Georgia State emerges as ‘engine of social mobility’

Founded as a commuter school that once attracted primarily white businessmen, Georgia State University in recent years has reimagined its mission to become “one of the South’s more innovative engines of social mobility,” according to the New York Times. In the last five years, the Atlanta-based institution has awarded more bachelor’s degrees to African-Americans than any other nonprofit U.S. college or university, despite its location in a state with one of the worst high school graduation rates for African-American males.

Georgia State was kept segregated by race until the 1960s, but now “is serving as an inspiration” for the same Historically Black Colleges and Universities that arose when Georgia’s public institutions shunned Black students pursuing post-secondary education.
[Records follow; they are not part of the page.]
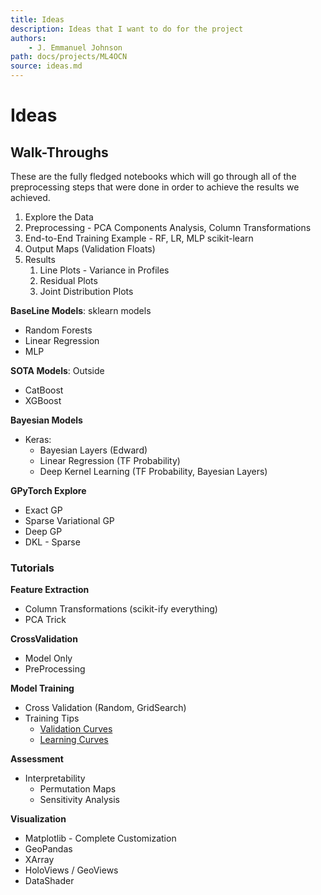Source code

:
 ```yaml
---
title: Ideas
description: Ideas that I want to do for the project
authors:
    - J. Emmanuel Johnson
path: docs/projects/ML4OCN
source: ideas.md
---
```

# Ideas

## Walk-Throughs

These are the fully fledged notebooks which will go through all of the preprocessing steps that were done in order to achieve the results we achieved.

1. Explore the Data
2. Preprocessing - PCA Components Analysis, Column Transformations
3. End-to-End Training Example - RF, LR, MLP scikit-learn
4. Output Maps (Validation Floats)
5. Results
   1. Line Plots - Variance in Profiles
   2. Residual Plots
   3. Joint Distribution Plots




**BaseLine Models**: sklearn models

* Random Forests
* Linear Regression
* MLP

**SOTA Models**: Outside

* CatBoost
* XGBoost

**Bayesian Models**

* Keras:
  * Bayesian Layers (Edward)
  * Linear Regression (TF Probability)
  * Deep Kernel Learning (TF Probability, Bayesian Layers)

**GPyTorch Explore**

* Exact GP
* Sparse Variational GP
* Deep GP
* DKL - Sparse

### Tutorials

**Feature Extraction**

* Column Transformations (scikit-ify everything)
* PCA Trick

**CrossValidation**

* Model Only
* PreProcessing

**Model Training**

* Cross Validation (Random, GridSearch)
* Training Tips
  * [Validation Curves](https://scikit-learn.org/stable/auto_examples/model_selection/plot_validation_curve.html#sphx-glr-auto-examples-model-selection-plot-validation-curve-py)
  * [Learning Curves](https://scikit-learn.org/stable/auto_examples/model_selection/plot_learning_curve.html#sphx-glr-auto-examples-model-selection-plot-learning-curve-py)

**Assessment**

* Interpretability
  * Permutation Maps
  * Sensitivity Analysis

**Visualization**

* Matplotlib - Complete Customization
* GeoPandas
* XArray
* HoloViews / GeoViews
* DataShader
Noting that Georgia State a decade ago “lacked an identity,” Mark P. Becker, university president, and Timothy M. Renick, a former professor who now serves as senior vice president for student success, say the institution has made an effort to retain low-income students, instead of just enrolling them.

Among its efforts, Georgia State has introduced initiatives like a seven-week program that offered advising and tutoring for students that might not necessarily have the same support system at home that wealthier students would have. It also provides small micro-grants to students facing unpaid fees that could potentially derail their progress. The university takes a data-driven approach to student success, tracking more than 40,000 undergraduates daily to flag and address potential academic issues.

“We really became comfortable with saying we’re not about being the next University of Georgia or Chapel Hill,” Renick told the Times. Instead of chasing those schools’ applicant pools, Georgia State decided to “find new ways to support the students who we do enroll, and who come to us in great numbers.” With this change, the university raised its graduation rate to 54 percent in 2017 from 32 percent in 2003.

Obie Clayton, a sociologist at Clark Atlanta University, a Historically Black College, told the Times that his institution has adopted several of Georgia State’s approaches to undergraduate support. “I think everyone in higher education is paying attention,” he said.